Search the material for the string "Aulas" and reply with how many lines contain it, nothing else.

● ● ●

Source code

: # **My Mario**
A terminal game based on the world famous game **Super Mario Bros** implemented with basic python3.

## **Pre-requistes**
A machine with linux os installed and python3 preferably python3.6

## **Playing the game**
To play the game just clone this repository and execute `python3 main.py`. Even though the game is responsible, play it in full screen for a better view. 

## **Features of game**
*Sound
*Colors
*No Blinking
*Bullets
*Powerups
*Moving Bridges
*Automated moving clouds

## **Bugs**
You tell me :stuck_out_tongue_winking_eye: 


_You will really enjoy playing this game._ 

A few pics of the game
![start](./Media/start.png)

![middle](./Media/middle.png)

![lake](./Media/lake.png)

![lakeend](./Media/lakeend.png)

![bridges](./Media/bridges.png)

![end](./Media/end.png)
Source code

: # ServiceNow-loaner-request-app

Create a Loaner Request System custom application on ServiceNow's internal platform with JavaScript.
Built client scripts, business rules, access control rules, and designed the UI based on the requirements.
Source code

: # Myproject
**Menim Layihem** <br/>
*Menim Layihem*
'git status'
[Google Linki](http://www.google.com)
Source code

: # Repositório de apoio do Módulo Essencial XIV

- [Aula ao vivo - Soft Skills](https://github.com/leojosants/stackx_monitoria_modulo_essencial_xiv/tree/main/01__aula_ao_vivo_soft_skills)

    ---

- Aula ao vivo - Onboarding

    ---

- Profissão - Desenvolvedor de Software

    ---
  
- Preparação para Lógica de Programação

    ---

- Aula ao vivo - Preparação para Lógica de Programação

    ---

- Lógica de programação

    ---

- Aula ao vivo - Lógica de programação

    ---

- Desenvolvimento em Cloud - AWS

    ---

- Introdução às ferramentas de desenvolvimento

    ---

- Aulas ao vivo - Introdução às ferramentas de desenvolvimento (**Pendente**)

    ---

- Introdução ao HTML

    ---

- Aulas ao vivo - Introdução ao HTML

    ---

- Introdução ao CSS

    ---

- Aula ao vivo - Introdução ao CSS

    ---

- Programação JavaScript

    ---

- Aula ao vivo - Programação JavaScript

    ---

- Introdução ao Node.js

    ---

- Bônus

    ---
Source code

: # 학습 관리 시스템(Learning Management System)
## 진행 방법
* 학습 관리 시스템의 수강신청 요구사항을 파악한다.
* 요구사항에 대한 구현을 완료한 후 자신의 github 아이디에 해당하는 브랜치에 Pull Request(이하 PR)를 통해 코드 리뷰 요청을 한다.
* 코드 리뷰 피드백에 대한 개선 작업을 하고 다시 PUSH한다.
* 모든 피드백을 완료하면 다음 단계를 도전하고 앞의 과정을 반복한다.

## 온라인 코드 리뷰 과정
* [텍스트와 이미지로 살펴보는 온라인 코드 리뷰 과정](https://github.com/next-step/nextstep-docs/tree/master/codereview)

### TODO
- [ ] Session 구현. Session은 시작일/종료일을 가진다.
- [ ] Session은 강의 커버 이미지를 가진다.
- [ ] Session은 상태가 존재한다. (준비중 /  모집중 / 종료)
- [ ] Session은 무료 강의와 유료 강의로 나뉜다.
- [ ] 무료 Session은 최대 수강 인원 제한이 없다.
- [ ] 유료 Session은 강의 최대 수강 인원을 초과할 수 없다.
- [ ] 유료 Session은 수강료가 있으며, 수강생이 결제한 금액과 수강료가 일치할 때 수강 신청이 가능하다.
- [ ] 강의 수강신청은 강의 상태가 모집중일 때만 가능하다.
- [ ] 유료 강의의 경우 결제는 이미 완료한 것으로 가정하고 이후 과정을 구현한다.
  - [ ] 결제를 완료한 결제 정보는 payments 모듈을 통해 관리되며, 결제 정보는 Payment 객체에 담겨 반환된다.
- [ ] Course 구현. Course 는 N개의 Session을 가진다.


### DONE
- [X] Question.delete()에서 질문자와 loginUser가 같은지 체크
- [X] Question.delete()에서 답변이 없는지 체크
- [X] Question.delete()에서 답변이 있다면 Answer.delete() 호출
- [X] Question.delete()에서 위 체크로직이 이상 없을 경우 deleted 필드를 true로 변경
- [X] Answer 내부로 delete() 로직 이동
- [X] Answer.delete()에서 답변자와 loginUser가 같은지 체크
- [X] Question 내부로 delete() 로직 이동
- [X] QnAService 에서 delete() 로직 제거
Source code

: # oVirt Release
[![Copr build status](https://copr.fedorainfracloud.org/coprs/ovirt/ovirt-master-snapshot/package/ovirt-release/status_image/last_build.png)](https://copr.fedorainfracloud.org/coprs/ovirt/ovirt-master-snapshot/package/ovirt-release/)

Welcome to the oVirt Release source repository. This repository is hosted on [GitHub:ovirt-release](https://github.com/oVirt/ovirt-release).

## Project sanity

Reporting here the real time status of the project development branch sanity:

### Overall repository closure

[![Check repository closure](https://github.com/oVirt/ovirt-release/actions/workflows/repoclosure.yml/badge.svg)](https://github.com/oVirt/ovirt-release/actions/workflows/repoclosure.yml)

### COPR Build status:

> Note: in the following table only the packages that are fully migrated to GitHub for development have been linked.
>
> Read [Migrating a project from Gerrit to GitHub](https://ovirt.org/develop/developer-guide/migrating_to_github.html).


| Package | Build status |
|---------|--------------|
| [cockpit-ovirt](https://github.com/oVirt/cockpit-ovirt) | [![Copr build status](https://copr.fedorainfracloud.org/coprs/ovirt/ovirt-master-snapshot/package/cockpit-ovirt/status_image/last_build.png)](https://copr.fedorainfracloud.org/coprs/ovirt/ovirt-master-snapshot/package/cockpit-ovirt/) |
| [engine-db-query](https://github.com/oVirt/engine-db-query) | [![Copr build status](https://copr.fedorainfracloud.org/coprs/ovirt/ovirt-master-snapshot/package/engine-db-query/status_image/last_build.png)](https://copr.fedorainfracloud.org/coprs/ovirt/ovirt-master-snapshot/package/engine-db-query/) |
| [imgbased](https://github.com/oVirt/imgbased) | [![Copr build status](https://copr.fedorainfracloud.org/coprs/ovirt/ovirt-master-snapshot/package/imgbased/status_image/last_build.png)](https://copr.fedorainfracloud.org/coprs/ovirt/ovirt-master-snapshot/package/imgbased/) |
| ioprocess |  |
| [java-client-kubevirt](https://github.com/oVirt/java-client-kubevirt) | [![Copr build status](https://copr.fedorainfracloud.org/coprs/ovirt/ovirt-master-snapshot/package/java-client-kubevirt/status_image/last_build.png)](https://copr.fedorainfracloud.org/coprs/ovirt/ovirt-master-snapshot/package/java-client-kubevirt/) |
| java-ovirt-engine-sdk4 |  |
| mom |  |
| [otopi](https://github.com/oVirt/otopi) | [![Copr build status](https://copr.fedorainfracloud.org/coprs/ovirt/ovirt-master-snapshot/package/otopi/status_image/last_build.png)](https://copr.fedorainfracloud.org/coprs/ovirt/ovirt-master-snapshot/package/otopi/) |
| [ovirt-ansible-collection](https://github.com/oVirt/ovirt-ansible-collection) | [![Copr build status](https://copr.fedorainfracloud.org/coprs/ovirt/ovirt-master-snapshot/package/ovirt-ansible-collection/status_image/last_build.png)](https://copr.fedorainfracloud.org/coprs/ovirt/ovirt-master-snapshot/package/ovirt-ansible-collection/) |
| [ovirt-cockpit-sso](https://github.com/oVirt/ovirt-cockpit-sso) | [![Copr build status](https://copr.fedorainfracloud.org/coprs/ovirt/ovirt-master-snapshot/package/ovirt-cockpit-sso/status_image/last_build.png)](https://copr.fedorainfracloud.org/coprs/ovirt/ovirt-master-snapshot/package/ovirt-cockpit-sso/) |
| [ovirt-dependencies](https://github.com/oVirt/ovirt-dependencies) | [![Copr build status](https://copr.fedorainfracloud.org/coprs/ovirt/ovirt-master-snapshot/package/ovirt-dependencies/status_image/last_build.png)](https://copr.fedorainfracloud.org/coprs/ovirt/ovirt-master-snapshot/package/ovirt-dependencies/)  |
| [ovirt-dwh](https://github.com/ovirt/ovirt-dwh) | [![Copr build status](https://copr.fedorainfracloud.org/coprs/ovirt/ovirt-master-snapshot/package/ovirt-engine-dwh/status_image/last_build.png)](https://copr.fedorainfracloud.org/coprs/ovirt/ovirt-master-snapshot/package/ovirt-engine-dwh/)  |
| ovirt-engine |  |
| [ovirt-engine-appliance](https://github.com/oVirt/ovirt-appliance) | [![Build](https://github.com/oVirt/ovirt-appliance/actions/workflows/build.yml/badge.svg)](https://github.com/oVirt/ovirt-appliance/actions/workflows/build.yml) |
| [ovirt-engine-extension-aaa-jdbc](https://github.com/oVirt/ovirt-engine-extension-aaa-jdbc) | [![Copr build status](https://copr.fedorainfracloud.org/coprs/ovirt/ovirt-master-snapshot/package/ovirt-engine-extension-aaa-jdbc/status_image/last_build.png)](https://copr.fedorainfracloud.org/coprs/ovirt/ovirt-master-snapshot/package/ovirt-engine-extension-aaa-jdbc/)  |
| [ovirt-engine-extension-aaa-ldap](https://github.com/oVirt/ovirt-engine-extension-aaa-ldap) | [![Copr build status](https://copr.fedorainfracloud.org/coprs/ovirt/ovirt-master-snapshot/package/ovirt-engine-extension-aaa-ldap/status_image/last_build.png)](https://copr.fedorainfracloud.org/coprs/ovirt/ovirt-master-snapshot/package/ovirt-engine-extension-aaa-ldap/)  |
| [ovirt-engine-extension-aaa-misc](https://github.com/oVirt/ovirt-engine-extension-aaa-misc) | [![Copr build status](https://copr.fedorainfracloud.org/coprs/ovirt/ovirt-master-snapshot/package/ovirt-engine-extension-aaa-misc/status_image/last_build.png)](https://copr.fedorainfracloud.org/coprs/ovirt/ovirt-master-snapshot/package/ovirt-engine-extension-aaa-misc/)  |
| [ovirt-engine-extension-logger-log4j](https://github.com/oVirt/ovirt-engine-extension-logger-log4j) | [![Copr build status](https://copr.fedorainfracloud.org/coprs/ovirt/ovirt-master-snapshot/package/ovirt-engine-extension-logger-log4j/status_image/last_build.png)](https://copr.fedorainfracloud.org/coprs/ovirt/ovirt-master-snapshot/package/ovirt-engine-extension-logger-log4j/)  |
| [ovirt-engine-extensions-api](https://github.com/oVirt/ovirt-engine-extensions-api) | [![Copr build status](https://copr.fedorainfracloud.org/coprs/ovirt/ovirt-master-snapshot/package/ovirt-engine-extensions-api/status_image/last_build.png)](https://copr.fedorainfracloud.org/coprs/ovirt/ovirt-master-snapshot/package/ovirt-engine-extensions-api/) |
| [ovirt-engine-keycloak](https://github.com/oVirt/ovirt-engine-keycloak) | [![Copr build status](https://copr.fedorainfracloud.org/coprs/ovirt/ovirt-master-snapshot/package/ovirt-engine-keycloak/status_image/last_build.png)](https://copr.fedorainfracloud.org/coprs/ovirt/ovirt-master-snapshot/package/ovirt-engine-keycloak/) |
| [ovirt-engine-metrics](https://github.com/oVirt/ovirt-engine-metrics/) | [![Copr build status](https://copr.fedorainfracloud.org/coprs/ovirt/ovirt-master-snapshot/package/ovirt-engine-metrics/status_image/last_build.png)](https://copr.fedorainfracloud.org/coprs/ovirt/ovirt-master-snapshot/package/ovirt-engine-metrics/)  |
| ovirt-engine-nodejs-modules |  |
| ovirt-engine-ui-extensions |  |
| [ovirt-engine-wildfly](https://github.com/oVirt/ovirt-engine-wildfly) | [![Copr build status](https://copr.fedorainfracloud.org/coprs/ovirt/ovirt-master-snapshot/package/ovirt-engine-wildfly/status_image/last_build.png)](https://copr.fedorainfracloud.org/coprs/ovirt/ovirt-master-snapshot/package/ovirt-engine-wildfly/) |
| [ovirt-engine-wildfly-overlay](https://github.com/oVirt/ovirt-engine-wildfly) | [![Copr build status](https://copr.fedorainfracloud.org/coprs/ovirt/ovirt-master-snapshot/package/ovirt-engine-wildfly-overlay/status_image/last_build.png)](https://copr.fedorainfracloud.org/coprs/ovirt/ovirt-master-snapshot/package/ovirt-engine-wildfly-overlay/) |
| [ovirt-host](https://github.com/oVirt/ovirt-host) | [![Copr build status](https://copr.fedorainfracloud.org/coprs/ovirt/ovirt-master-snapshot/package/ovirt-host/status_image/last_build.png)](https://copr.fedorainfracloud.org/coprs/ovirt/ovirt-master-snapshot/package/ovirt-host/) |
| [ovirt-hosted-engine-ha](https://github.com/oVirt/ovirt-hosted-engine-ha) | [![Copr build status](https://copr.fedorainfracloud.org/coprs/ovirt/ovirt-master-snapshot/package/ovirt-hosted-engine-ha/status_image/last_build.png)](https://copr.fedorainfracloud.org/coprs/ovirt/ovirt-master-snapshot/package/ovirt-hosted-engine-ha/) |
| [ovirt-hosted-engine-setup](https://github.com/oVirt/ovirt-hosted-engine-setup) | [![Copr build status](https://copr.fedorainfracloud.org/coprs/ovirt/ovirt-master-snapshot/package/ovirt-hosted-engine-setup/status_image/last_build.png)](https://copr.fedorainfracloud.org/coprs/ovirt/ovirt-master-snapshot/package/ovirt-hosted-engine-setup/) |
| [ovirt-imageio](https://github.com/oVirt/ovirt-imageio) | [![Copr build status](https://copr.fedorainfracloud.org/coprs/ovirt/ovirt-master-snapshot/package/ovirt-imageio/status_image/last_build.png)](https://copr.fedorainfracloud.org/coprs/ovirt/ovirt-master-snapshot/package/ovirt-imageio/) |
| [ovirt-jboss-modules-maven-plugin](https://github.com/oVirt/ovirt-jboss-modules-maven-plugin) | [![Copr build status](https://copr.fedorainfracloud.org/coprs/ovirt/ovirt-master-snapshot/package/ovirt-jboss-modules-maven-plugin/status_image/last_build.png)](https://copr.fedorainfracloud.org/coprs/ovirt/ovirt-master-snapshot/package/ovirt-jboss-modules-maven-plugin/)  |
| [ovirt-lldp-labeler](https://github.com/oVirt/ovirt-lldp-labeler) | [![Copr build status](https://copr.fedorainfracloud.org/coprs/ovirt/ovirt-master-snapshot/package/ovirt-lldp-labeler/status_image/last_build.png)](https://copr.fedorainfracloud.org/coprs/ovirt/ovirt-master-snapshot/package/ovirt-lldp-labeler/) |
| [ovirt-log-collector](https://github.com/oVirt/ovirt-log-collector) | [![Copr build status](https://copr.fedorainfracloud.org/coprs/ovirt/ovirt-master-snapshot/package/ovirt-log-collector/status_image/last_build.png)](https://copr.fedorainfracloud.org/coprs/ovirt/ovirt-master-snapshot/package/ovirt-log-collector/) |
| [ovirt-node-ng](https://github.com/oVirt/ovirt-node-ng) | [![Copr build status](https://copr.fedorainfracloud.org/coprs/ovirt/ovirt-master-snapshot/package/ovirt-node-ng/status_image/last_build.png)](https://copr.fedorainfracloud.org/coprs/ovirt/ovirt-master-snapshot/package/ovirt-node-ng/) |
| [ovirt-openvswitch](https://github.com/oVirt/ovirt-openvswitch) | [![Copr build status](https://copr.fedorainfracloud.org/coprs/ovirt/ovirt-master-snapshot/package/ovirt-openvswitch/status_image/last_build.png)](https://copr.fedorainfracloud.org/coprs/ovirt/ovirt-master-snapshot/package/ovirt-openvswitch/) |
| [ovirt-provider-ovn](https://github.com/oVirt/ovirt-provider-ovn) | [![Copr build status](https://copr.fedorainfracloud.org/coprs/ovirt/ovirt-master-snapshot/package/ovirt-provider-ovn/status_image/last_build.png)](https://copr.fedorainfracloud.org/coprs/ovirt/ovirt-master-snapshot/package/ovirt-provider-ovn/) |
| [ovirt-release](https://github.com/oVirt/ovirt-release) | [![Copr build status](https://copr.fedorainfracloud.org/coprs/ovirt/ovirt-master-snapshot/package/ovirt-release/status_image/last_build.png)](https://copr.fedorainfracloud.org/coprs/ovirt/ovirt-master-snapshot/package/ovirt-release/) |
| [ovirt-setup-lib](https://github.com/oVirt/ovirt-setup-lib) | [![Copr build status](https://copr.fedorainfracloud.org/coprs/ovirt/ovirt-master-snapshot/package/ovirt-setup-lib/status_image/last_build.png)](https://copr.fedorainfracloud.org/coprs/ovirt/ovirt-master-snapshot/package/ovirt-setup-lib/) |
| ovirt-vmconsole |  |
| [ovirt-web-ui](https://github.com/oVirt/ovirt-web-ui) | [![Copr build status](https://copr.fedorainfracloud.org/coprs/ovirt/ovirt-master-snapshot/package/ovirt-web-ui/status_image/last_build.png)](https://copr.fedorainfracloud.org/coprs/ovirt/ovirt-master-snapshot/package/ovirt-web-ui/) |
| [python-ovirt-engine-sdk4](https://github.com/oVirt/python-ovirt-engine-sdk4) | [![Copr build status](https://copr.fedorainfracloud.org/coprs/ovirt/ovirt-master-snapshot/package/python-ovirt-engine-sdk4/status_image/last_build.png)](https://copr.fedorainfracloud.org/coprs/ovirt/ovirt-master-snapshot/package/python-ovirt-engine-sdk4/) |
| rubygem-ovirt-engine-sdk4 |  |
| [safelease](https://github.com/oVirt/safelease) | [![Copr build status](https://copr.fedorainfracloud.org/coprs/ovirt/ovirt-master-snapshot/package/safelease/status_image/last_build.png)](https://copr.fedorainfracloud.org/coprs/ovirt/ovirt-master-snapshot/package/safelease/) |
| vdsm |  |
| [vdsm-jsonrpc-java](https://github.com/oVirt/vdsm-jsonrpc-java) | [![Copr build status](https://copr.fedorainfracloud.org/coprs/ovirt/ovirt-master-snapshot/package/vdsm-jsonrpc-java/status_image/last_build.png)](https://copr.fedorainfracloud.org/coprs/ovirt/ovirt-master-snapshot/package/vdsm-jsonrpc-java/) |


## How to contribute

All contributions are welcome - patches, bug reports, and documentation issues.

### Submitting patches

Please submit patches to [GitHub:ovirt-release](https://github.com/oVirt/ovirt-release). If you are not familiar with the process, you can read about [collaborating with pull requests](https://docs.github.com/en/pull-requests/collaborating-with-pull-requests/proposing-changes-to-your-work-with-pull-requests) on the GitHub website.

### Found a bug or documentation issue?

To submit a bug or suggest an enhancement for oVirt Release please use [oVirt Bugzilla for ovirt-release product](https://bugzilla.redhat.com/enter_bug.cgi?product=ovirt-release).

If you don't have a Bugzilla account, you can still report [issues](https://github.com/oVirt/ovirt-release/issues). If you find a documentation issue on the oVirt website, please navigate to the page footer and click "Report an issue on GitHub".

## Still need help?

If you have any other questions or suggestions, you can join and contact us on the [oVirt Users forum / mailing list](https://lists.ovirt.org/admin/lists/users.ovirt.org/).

● ● ●

(EXPECTED ANSWER):
2